I decide to break out the knitting again. I waft it proudly in Juno's face. 'oh yes, very nice, dear,' and she turns her attentions to Wimbledon.
With hindsight, dear reader, I should not have attempted a row while the tennis was reaching fever pitch. With hindsight, I should have taken myself off to another room and sat in monastic silence, clacking my needles together and repeating my mantra ('knit two, slip one, knit one, slide that over, knit two'....) and never raise my eyes to poor Murray.
Because it came to pass that by the time I reached the end of that row, I was several stitches adrift.
A low wail and a hastily muffled profanity arose from my corner of the sofa, alerting Juno to the fact that her daughter's knitting was not going well.
Gamely, she picked back the row as best she could, but it was no use. I would reach a certain point in re-knitting the row and it all went tits up: straight bits developed holes and holes that SHOULD have been there closed over for EVER. It looked like Vivienne Westwood on acid. And I don't mean the drug.

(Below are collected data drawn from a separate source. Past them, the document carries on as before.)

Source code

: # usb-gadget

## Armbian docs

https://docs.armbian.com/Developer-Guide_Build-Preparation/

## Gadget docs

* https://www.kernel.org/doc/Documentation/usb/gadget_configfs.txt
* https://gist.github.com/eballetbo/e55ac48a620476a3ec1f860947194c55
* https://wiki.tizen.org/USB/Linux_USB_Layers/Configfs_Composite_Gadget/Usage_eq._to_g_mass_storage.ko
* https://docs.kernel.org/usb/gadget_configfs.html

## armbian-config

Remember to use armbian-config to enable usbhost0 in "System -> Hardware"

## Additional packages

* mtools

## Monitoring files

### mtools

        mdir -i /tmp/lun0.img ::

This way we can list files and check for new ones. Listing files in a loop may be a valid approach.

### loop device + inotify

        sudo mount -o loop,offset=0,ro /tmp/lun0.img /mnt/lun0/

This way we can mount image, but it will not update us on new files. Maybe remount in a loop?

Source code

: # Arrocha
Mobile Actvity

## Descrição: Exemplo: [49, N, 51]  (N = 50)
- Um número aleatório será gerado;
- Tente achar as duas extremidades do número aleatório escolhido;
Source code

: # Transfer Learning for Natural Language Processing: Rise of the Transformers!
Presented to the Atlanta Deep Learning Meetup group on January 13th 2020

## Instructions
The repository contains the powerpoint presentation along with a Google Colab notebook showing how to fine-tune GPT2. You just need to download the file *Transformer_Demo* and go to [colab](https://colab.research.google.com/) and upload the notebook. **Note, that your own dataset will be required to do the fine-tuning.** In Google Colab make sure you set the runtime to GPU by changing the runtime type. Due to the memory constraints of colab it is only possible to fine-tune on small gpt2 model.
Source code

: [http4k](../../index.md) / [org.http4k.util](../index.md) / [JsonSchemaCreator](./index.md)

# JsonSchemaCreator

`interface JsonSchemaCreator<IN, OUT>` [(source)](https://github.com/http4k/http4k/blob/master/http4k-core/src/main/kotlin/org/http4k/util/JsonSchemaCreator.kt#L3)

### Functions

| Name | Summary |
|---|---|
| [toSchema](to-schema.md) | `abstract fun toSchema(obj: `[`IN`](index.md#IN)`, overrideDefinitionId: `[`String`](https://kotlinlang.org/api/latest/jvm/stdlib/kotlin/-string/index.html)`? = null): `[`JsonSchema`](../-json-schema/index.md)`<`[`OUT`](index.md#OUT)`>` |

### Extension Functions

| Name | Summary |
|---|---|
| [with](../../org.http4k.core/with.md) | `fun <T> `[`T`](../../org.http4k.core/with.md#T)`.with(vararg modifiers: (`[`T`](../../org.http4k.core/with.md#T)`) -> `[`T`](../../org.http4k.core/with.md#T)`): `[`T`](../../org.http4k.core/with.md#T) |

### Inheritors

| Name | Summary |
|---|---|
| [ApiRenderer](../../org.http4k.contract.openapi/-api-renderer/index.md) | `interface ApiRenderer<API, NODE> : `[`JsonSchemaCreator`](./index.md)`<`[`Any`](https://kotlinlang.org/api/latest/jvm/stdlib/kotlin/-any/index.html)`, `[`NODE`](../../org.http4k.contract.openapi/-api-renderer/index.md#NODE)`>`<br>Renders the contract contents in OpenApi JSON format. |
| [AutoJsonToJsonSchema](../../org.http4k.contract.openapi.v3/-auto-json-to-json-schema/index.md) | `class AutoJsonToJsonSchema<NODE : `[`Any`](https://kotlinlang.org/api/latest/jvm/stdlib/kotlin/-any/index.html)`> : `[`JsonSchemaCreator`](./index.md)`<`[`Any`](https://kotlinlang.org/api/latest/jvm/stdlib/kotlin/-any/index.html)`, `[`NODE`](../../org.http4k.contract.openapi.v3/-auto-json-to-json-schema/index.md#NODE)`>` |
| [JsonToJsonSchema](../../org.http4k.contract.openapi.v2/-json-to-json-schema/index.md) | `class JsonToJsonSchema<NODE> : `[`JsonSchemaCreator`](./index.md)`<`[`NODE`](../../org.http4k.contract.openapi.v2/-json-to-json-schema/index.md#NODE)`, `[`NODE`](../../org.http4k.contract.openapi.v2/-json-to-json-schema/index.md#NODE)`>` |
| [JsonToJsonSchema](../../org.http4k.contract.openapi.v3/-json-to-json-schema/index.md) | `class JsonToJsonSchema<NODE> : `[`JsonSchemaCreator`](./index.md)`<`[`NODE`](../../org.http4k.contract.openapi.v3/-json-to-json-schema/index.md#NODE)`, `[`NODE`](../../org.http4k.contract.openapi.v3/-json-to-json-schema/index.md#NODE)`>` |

I took myself off to a quiet room and slowly unpicked the NEXT row (the last one that I did on the ferry). Maybe the problem was there? Who knows whether it was, because instead of 86 stitches, I was now down to a paltry 79.
The tennis ended and Juno brought me a glass of wine. She asked no questions and I never raised my eyes from the increasing pile of splitting wool.
Honest to God, I was THIS close *brings fingers close together* to bursting into tears. There was nothing else for it. I had to rip it back to the ribbing. AGAIN.
Eyes stinging, fingers numb from wrestling with tiny, splitting bubbles of stitch-work, I rejoined Juno and Sonshine. Murray, equally red-eyed and wobbly of voice said his piece after the match. I could have hugged him. I shared his pain. We tried. We really, really tried. And we were found wanting. Him with his raquet and me with my size 4 needles. Together we struggled to hold back our tears - his from coming SO close to sporting glory, mine from dropping 7 unfindable stitches.
'You just knit like Auntie Mima,' said my mother sagely.
Auntie Mima. A woman whose colour sense baffled all who knew her. My memory dredges up images of bright orange and lime green scratchy wool jumpers with necks so tight that your ears were throbbing scarlet from the struggle to get your head through. And once on, only a pair of scissors could get you out.
'You mean, I can't knit?'
Juno looked thoughtfully over her glasses at me: 'I think,' she said carefully, 'that your skills may lie in other areas.'
I think she's right.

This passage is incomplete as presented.